◆ TASK STATEMENT
Scan the records below for the line containing "- Adverbial phrases: allowed" and the line containing "- Preposition + noun phrase". Copy both, plus every line between, exactly.
————
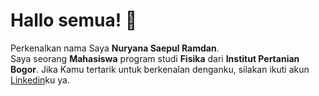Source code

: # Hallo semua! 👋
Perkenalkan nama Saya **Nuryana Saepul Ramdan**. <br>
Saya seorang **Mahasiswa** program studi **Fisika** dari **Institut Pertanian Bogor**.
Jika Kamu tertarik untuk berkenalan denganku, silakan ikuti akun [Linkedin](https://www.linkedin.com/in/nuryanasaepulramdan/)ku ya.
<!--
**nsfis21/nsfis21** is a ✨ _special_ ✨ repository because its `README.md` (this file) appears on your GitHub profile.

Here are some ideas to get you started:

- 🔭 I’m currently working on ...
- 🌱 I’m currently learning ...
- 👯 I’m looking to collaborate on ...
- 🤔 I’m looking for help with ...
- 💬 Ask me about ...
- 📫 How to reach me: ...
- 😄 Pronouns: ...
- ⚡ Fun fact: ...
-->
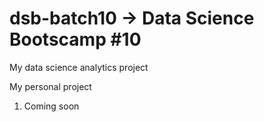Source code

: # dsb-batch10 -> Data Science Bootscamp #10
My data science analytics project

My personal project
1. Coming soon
————
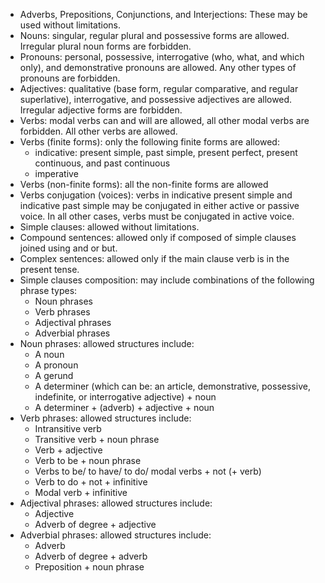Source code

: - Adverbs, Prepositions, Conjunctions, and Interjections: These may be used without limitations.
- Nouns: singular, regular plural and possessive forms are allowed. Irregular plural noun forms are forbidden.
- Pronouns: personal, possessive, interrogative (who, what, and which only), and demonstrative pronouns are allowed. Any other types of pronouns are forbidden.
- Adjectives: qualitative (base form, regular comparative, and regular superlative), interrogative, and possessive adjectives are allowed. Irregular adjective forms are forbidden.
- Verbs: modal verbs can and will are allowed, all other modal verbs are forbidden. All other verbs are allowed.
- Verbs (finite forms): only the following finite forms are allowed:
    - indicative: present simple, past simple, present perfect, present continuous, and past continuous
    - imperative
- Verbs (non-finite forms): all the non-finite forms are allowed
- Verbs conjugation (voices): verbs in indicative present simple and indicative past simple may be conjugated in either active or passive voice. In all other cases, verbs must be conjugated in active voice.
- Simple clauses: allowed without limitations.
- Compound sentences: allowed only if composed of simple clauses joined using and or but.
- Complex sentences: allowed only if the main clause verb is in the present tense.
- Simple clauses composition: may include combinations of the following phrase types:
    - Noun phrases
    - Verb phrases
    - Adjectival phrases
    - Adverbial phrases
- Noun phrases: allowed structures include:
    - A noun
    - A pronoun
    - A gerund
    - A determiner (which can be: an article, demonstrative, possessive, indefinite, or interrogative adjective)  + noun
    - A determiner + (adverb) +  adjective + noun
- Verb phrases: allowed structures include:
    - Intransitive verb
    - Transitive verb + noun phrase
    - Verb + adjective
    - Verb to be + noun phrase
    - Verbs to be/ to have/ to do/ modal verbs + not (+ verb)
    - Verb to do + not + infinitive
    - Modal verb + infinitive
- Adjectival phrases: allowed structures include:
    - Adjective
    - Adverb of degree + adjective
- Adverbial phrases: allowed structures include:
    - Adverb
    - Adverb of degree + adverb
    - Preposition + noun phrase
————
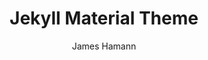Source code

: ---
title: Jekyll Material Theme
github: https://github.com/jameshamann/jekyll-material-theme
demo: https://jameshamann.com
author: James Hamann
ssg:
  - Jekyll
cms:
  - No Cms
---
————
◆ YOUR RESPONSE
- Adverbial phrases: allowed structures include:
    - Adverb
    - Adverb of degree + adverb
    - Preposition + noun phrase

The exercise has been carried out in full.